Di solito si ammalano il lunedì o il venerdì. Con punte di febbre nei periodi natalizi e quando gioca la Nazionale. Sono puntuali, gli assenteisti nella Pubblica amministrazione. Ma da ieri lo scandalo che fa infuriare i cittadini, e che s’è guadagnato, come al cinema, persino un titolo al demerito -quello di “furbetti del cartellino”-, forse avrà vita un po’ più difficile. Il Consiglio dei ministri ha infatti approvato il decreto che, sulla carta, consente allo Stato di licenziare i dipendenti infedeli entro un mese, previa loro sospensione di quarantotto ore. Questo significa che, in teoria, non dovremmo più venire a sapere, tantomeno vedere, gente assunta per lavorare e poi, invece, strisciare il cartellino di riconoscimento per sé o per altri, vestiti di tutto punto o in mutande, e “andare lontano”, come canta Baglioni. Tanto, si sa, li paghiamo noi, comunque e dovunque andranno.

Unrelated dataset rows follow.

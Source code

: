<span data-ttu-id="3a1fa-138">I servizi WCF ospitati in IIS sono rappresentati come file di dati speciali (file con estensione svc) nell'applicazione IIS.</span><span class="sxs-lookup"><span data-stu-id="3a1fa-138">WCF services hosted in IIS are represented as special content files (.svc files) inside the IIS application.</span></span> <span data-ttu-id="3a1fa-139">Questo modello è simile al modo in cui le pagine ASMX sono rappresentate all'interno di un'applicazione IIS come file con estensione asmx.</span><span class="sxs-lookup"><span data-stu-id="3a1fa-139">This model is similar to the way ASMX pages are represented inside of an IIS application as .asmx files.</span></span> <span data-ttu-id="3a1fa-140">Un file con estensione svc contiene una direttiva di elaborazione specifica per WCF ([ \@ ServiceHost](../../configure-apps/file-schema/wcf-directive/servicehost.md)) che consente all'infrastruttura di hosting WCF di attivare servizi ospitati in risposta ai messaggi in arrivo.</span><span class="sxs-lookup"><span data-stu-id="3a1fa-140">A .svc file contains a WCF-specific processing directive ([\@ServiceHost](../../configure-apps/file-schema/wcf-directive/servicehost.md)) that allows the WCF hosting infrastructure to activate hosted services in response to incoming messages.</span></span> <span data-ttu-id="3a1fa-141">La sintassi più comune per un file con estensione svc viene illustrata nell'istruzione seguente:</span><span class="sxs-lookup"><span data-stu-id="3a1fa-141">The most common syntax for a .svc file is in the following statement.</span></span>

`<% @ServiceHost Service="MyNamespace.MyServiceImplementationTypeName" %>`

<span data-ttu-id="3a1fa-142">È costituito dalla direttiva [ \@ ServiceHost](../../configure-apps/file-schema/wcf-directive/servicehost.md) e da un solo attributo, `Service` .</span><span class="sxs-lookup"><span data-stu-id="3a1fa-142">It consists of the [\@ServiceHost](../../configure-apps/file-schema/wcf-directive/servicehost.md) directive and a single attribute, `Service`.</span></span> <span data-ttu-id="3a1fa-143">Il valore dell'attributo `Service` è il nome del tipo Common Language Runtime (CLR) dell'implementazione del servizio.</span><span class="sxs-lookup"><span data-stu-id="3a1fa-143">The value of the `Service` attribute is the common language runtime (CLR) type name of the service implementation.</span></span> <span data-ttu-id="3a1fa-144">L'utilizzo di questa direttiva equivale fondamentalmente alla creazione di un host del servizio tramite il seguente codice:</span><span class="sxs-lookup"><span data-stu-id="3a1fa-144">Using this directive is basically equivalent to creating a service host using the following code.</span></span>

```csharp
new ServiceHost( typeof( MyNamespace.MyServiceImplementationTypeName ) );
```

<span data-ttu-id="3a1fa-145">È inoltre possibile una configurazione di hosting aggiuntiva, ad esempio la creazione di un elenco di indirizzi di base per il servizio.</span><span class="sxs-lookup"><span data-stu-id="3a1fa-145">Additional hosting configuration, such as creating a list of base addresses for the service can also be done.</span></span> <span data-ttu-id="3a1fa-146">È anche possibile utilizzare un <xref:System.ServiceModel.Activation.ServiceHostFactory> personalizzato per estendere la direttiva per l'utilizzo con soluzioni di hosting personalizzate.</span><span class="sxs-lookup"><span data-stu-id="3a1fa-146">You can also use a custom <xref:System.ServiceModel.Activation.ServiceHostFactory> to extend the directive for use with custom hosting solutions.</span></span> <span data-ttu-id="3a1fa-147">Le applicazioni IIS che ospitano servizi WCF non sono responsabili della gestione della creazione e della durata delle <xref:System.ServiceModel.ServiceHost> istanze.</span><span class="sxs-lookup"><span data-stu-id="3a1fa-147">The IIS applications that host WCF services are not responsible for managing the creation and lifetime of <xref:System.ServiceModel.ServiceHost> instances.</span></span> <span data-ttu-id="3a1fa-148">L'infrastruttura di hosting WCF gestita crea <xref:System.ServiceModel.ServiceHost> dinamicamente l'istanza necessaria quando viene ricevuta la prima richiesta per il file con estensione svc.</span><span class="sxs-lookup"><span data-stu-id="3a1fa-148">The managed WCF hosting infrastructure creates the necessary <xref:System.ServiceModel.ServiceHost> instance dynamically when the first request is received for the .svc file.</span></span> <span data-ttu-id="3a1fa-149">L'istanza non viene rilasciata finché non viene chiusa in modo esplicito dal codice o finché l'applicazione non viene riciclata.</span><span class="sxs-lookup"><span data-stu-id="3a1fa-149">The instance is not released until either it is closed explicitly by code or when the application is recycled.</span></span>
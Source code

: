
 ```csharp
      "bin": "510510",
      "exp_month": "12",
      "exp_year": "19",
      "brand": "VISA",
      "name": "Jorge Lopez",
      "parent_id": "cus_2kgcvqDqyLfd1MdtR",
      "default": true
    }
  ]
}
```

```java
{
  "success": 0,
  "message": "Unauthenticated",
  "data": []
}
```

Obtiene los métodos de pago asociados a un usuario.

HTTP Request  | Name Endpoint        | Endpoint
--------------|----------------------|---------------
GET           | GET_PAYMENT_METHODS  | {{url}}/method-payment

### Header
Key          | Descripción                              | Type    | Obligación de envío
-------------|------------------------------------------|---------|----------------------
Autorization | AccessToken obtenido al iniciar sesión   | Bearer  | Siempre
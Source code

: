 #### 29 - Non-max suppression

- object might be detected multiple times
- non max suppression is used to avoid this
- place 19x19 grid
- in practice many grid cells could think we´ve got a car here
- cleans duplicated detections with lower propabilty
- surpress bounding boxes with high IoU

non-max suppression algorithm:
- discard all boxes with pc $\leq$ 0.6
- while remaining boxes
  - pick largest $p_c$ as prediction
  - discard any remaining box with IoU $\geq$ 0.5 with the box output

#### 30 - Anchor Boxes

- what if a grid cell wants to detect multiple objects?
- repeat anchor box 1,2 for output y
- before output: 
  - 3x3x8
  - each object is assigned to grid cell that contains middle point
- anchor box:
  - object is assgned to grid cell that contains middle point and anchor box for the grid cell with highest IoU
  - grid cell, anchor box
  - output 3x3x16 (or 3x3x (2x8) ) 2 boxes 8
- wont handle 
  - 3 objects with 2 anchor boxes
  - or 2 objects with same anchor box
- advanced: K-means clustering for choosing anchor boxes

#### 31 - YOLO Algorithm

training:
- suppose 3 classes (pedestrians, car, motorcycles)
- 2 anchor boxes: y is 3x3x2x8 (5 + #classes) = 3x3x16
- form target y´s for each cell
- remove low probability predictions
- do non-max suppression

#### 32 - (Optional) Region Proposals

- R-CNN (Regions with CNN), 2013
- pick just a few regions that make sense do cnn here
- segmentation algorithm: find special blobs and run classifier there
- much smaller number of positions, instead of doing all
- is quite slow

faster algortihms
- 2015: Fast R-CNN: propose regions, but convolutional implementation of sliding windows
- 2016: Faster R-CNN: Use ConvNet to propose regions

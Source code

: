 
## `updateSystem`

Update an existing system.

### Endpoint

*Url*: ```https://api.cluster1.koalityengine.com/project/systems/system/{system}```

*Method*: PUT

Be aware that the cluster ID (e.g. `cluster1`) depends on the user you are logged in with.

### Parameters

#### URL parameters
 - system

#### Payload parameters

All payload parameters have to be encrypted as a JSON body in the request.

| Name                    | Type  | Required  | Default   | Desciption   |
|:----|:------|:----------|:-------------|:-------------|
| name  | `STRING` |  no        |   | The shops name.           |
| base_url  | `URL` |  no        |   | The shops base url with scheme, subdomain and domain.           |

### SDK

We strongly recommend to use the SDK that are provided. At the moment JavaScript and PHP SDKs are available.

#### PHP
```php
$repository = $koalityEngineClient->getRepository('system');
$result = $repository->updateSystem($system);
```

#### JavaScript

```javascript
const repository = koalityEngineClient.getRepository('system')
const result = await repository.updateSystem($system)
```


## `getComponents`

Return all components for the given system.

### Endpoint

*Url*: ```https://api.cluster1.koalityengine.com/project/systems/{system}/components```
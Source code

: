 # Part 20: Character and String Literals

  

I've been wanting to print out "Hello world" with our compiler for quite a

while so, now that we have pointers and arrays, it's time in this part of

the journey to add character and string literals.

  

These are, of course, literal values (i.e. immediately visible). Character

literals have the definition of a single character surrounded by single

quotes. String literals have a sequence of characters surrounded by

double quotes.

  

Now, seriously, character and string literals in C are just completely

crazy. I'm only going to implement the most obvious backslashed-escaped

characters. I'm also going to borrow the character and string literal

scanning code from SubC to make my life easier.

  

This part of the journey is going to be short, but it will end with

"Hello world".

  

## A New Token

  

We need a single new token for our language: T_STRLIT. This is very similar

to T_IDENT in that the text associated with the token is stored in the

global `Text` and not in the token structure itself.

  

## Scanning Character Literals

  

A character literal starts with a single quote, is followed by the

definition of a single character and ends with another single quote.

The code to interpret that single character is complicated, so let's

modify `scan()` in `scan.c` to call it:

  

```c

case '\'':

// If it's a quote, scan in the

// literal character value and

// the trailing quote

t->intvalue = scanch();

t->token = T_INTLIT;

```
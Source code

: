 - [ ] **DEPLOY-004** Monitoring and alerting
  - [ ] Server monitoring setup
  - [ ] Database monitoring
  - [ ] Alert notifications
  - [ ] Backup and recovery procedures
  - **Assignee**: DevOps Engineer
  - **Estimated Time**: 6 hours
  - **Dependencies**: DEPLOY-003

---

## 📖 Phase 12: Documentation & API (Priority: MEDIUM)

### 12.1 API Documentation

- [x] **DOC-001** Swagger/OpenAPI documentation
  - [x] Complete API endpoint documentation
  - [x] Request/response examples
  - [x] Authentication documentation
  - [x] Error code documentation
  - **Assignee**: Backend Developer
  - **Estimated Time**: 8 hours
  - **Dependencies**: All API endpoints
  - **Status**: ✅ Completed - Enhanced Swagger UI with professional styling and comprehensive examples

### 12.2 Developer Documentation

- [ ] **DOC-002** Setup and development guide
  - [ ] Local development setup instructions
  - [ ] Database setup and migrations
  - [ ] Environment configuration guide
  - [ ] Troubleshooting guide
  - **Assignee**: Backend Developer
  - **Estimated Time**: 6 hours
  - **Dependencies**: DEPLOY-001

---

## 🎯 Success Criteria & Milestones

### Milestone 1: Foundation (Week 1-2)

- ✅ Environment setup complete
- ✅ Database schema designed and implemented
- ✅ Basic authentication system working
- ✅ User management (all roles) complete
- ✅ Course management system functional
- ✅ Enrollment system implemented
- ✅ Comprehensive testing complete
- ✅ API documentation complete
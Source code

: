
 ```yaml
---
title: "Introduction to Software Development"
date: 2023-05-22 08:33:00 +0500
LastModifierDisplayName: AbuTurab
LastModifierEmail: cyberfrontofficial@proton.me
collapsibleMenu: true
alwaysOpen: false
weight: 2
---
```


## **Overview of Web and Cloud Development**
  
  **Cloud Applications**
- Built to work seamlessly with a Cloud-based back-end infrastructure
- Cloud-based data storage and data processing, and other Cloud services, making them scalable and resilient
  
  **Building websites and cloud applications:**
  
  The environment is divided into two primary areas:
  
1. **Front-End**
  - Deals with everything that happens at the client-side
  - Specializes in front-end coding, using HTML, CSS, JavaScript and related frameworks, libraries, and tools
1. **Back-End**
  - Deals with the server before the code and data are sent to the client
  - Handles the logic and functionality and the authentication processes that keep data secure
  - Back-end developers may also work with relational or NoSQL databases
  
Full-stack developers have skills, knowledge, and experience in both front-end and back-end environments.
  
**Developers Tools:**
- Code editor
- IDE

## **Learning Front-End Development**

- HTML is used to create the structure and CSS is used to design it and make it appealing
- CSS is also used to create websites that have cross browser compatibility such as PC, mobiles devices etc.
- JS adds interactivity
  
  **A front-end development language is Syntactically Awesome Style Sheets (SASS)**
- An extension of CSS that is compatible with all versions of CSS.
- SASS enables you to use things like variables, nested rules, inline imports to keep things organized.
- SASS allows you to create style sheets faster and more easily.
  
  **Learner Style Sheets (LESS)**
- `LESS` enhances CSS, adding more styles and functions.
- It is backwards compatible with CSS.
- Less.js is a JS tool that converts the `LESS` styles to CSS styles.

Ma in epoca di lavoro che non c’è, di giovani che fanno i salti mortali pur d’avere un’attività fosse anche a tempo parziale e determinato, nell’epoca triste di adulti lasciati per strada dalla crisi più grave e soprattutto più lunga di questi anni, il governo tenta di evitare l’indecenza di gente che si fa gli affari suoi alla faccia di tutti noi.
Perché continuare a chiamarli, allora, “furbetti”? In realtà sono truffatori, che non possono restare al loro posto, se colti in flagranza dalla telecamera o se denunciati dai colleghi oltretutto costretti a lavorare anche per loro. Ora rischieranno l’addio pure i dirigenti che dovessero coprire l’assenteista o girarsi dall’altra parte.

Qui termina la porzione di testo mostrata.